For much of the 20th century, medical progress seemed limitless.
Antibiotics revolutionized the care of infections. Vaccines turned deadly childhood diseases into distant memories. Americans lived longer, healthier lives than their parents.
Yet today, some of the greatest success stories in public health are unraveling.
Even as the world struggles to control a mysterious new virus known as COVID-19, U.S. health officials are refighting battles they thought they had won, such as halting measles outbreaks, reducing deaths from heart disease and protecting young people from tobacco. These hard-fought victories are at risk as parents avoid vaccinating children, obesity rates climb and vaping spreads like wildfire among teens.
Things looked promising for American health in 2014 when life expectancy hit 78.9 years. Then, life expectancy declined for three straight years — the longest sustained drop since the Spanish flu of 1918, which killed about 675,000 Americans and 50 million people worldwide, said Dr. Steven Woolf, a professor of family medicine and population health at Virginia Commonwealth University.
Although life expectancy inched up slightly in 2018, it hasn’t yet regained the lost ground, according to the Centers for Disease Control and Prevention.
“These trends show we’re going backward,” said Dr. Sadiya Khan, an assistant professor of cardiology and epidemiology at Northwestern University Feinberg School of Medicine.
Health-Wealth Disparities
To be sure, some aspects of American health are getting better.
Yet the health gap has grown wider in recent years. Life expectancy in some regions of the country grew by four years from 2001 to 2014, while it shrank by two years in others, according to a 2016 study in JAMA.
The gap in life expectancy is strongly linked to income: The richest 1% of American men live 15 years longer than the poorest 1%; the richest women live 10 years longer than the poorest, according to the JAMA study.
“We’re not going to erase that difference by telling people to eat right and exercise,” said Dr. Richard Besser, CEO of the Robert Wood Johnson Foundation and former acting director of the CDC. “Personal choices are part of it. But the choices people make depend on the choices they’re given. For far too many people, their choices are extremely limited.”
The infant mortality rate of black babies is twice as high as that of white newborns, according to the Department of Health and Human Services. Babies born to well-educated, middle-class black mothers are more likely to die before their 1st birthday than babies born to poor white mothers with less than high school education, according to a report from the Brookings Institution.In trying to improve American health, policymakers in recent years have focused largely on expanding access to medical care and encouraging healthy lifestyles.

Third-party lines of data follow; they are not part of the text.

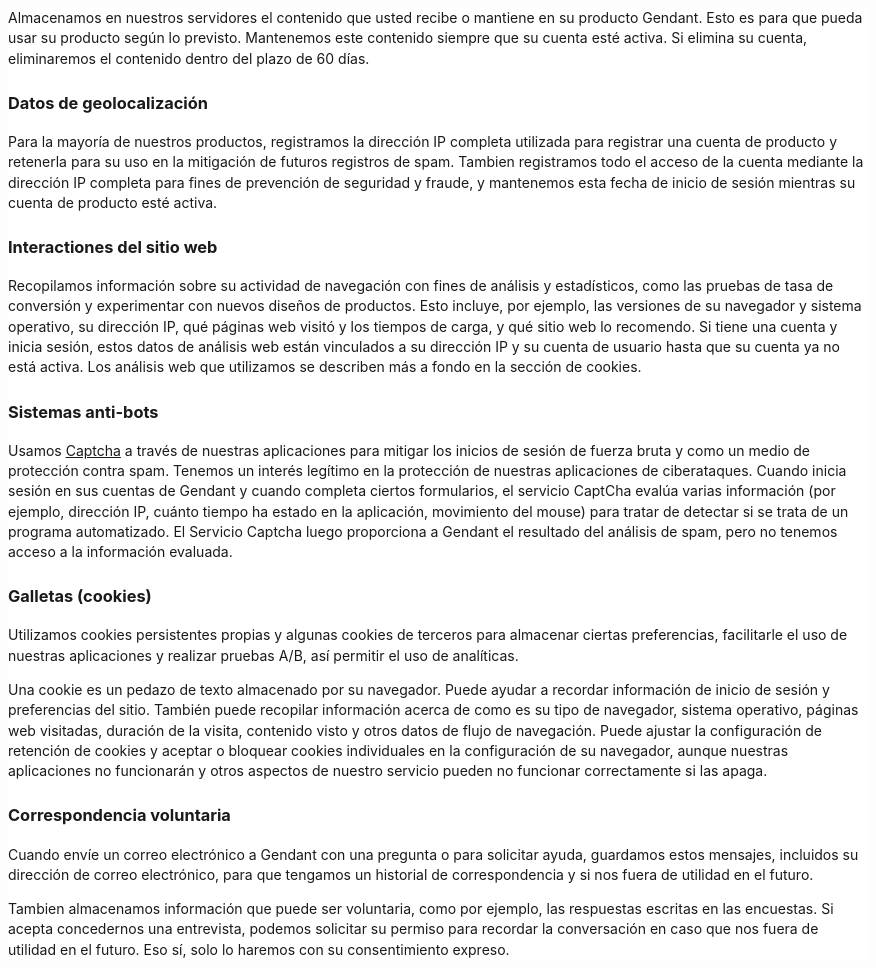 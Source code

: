 Almacenamos en nuestros servidores el contenido que usted recibe o mantiene en su producto Gendant. Esto es para que pueda usar su producto según lo previsto. Mantenemos este contenido siempre que su cuenta esté activa. Si elimina su cuenta, eliminaremos el contenido dentro del plazo de 60 días.

### Datos de geolocalización

Para la mayoría de nuestros productos, registramos la dirección IP completa utilizada para registrar una cuenta de producto y retenerla para su uso en la mitigación de futuros registros de spam. Tambien registramos todo el acceso de la cuenta mediante la dirección IP completa para fines de prevención de seguridad y fraude, y mantenemos esta fecha de inicio de sesión mientras su cuenta de producto esté activa.

### Interactiones del sitio web

Recopilamos información sobre su actividad de navegación con fines de análisis y estadísticos, como las pruebas de tasa de conversión y experimentar con nuevos diseños de productos. Esto incluye, por ejemplo, las versiones de su navegador y sistema operativo, su dirección IP, qué páginas web visitó y los tiempos de carga, y qué sitio web lo recomendo. Si tiene una cuenta y inicia sesión, estos datos de análisis web están vinculados a su dirección IP y su cuenta de usuario hasta que su cuenta ya no está activa. Los análisis web que utilizamos se describen más a fondo en la sección de cookies.

### Sistemas anti-bots

Usamos [Captcha](https://en.wikipedia.org/wiki/captcha) a través de nuestras aplicaciones para mitigar los inicios de sesión de fuerza bruta y como un medio de protección contra spam. Tenemos un interés legítimo en la protección de nuestras aplicaciones de ciberataques. Cuando inicia sesión en sus cuentas de Gendant y cuando completa ciertos formularios, el servicio CaptCha evalúa varias información (por ejemplo, dirección IP, cuánto tiempo ha estado en la aplicación, movimiento del mouse) para tratar de detectar si se trata de un programa automatizado. El Servicio Captcha luego proporciona a Gendant el resultado del análisis de spam, pero no tenemos acceso a la información evaluada.

### Galletas (cookies)

Utilizamos cookies persistentes propias y algunas cookies de terceros para almacenar ciertas preferencias, facilitarle el uso de nuestras aplicaciones y realizar pruebas A/B, así permitir el uso de analíticas.

Una cookie es un pedazo de texto almacenado por su navegador. Puede ayudar a recordar información de inicio de sesión y preferencias del sitio. También puede recopilar información acerca de como es su tipo de navegador, sistema operativo, páginas web visitadas, duración de la visita, contenido visto y otros datos de flujo de navegación. Puede ajustar la configuración de retención de cookies y aceptar o bloquear cookies individuales en la configuración de su navegador, aunque nuestras aplicaciones no funcionarán y otros aspectos de nuestro servicio pueden no funcionar correctamente si las apaga.

### Correspondencia voluntaria

Cuando envíe un correo electrónico a Gendant con una pregunta o para solicitar ayuda, guardamos estos mensajes, incluidos su dirección de correo electrónico, para que tengamos un historial de correspondencia y si nos fuera de utilidad en el futuro.

Tambien almacenamos información que puede ser voluntaria, como por ejemplo, las respuestas escritas en las encuestas. Si acepta concedernos una entrevista, podemos solicitar su permiso para recordar la conversación en caso que nos fuera de utilidad en el futuro. Eso sí, solo lo haremos con su consentimiento expreso.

Today, many advocate taking a broader approach, calling for systemic change to lift families out of the poverty that erodes mental and physical health.

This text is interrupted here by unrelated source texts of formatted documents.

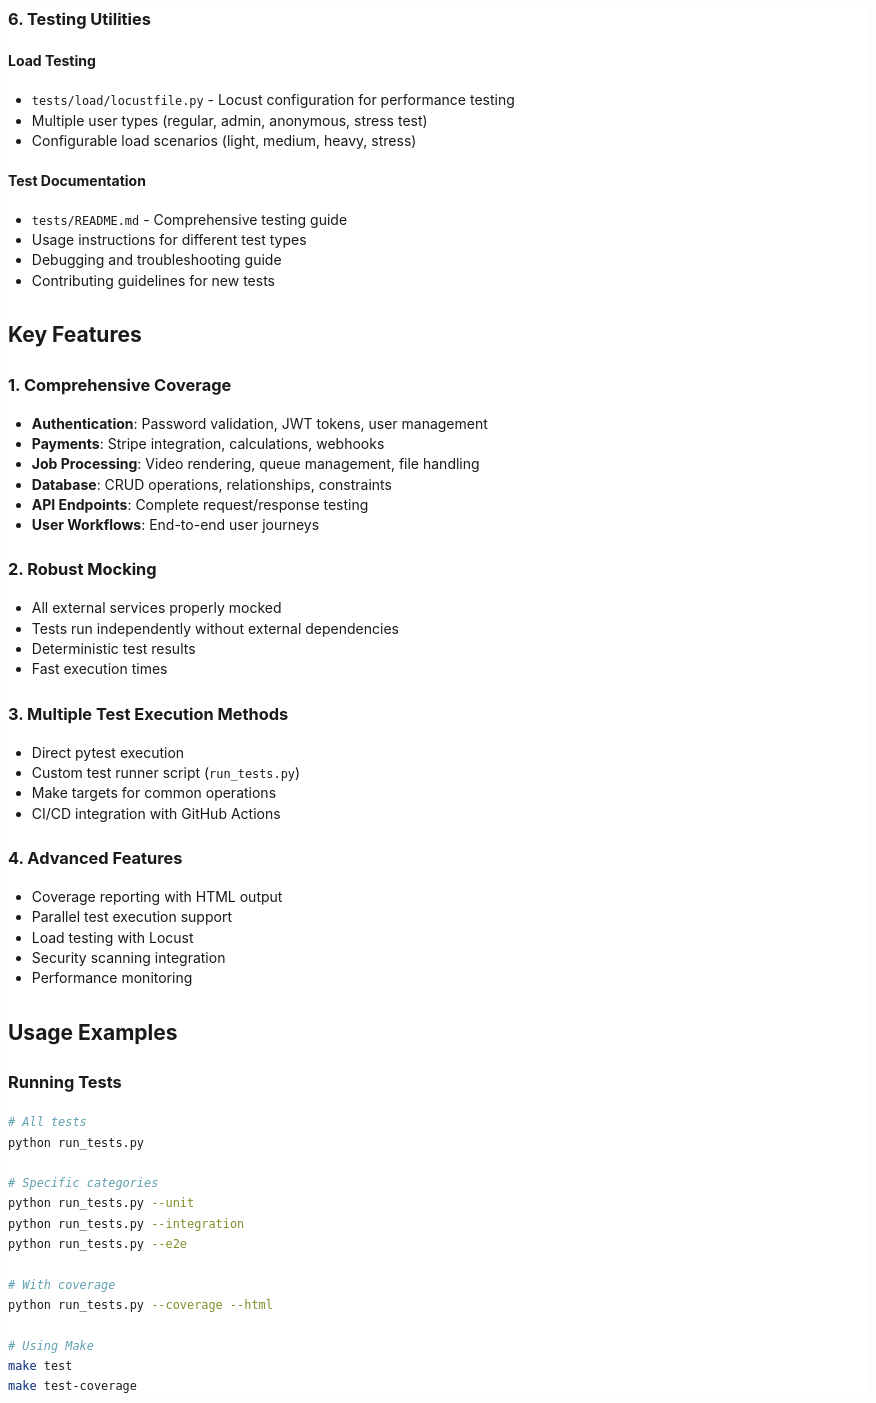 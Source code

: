 ### 6. Testing Utilities

#### Load Testing
- `tests/load/locustfile.py` - Locust configuration for performance testing
- Multiple user types (regular, admin, anonymous, stress test)
- Configurable load scenarios (light, medium, heavy, stress)

#### Test Documentation
- `tests/README.md` - Comprehensive testing guide
- Usage instructions for different test types
- Debugging and troubleshooting guide
- Contributing guidelines for new tests

## Key Features

### 1. Comprehensive Coverage
- **Authentication**: Password validation, JWT tokens, user management
- **Payments**: Stripe integration, calculations, webhooks
- **Job Processing**: Video rendering, queue management, file handling
- **Database**: CRUD operations, relationships, constraints
- **API Endpoints**: Complete request/response testing
- **User Workflows**: End-to-end user journeys

### 2. Robust Mocking
- All external services properly mocked
- Tests run independently without external dependencies
- Deterministic test results
- Fast execution times

### 3. Multiple Test Execution Methods
- Direct pytest execution
- Custom test runner script (`run_tests.py`)
- Make targets for common operations
- CI/CD integration with GitHub Actions

### 4. Advanced Features
- Coverage reporting with HTML output
- Parallel test execution support
- Load testing with Locust
- Security scanning integration
- Performance monitoring

## Usage Examples

### Running Tests

```bash
# All tests
python run_tests.py

# Specific categories
python run_tests.py --unit
python run_tests.py --integration
python run_tests.py --e2e

# With coverage
python run_tests.py --coverage --html

# Using Make
make test
make test-coverage
```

“So many of the changes in life expectancy are related to changes in opportunity,” Besser said. “Economic opportunity and health go hand in hand.”
The best-performing counties in the United States have average life expectancies that are now 20 years greater than the lowest-performing counties.

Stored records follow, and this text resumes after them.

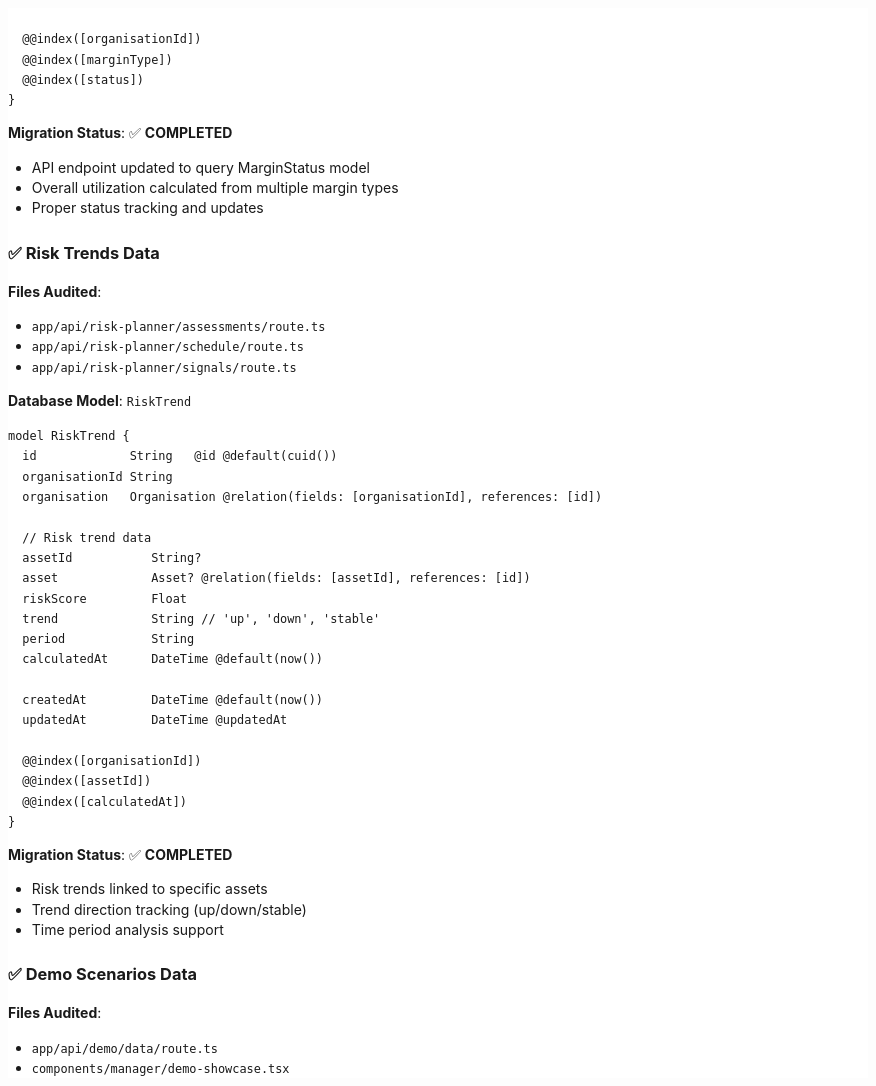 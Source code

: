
 ```prisma
  
  @@index([organisationId])
  @@index([marginType])
  @@index([status])
}
```

**Migration Status**: ✅ **COMPLETED**
- API endpoint updated to query MarginStatus model
- Overall utilization calculated from multiple margin types
- Proper status tracking and updates

### ✅ **Risk Trends Data**

**Files Audited**:
- `app/api/risk-planner/assessments/route.ts`
- `app/api/risk-planner/schedule/route.ts`
- `app/api/risk-planner/signals/route.ts`

**Database Model**: `RiskTrend`
```prisma
model RiskTrend {
  id             String   @id @default(cuid())
  organisationId String
  organisation   Organisation @relation(fields: [organisationId], references: [id])
  
  // Risk trend data
  assetId           String?
  asset             Asset? @relation(fields: [assetId], references: [id])
  riskScore         Float
  trend             String // 'up', 'down', 'stable'
  period            String
  calculatedAt      DateTime @default(now())
  
  createdAt         DateTime @default(now())
  updatedAt         DateTime @updatedAt
  
  @@index([organisationId])
  @@index([assetId])
  @@index([calculatedAt])
}
```

**Migration Status**: ✅ **COMPLETED**
- Risk trends linked to specific assets
- Trend direction tracking (up/down/stable)
- Time period analysis support

### ✅ **Demo Scenarios Data**

**Files Audited**:
- `app/api/demo/data/route.ts`
- `components/manager/demo-showcase.tsx`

And earned income tax credits — which provide refunds to lower-income people — have been credited with keeping more families and children above the poverty line than any other federal, state or local program, according to the CDC. Among families who receive these tax credits, mothers have better mental health and babies have lower rates of infant mortality and weigh more at birth, a sign of health.
Improving a person’s environment has the potential to help them far more than writing a prescription, said John Auerbach, president, and CEO of the nonprofit Trust for America’s Health.
“If we think we can treat our way out of this, we will never solve the problem,” Auerbach said. “We need to look upstream at the underlying causes of poor health.
It now appears that a major influence on health lies in the Social Determinants of Health
Some hospitals and government programs (such as Medicaid) are allocating funds to improve social determinants of health. Early studies reveal a significant ROI (return of investment).
In Chicago, Advocate Health Care saved nearly $5 million by screening for malnutrition risk factors and establishing an enhanced nutrition care program. In Boston, a six-months-or-longer, home-delivered meals benefit for dual Medicare-Medicaid eligible patients was associated with significant reductions in emergency room visits and overall health care cost savings. An initiative to link WellCare Medicaid and Medicare Advantage plan members to social service organizations resulted in an annual savings of $2,400 per person. In Hennepin County, Minnesota, millions of dollars were saved by offering unconventional services to patients with complex health, housing, and social service needs. The University of Illinois at Chicago reduced costs by 18 percent by identifying homeless patients who could benefit from housing support. These are just a few of the studies and reports documenting the health care system’s efforts to go beyond its own walls to improve health outcomes, decrease the consumption of medical services, and reduce costs.
Most health care professionals have known this for decades. At last, the SDOH is officially recognized, studied and the statistics reveal what actions need to be accomplished. Investments in these determinants will be offset by a significant reduction in direct health costs.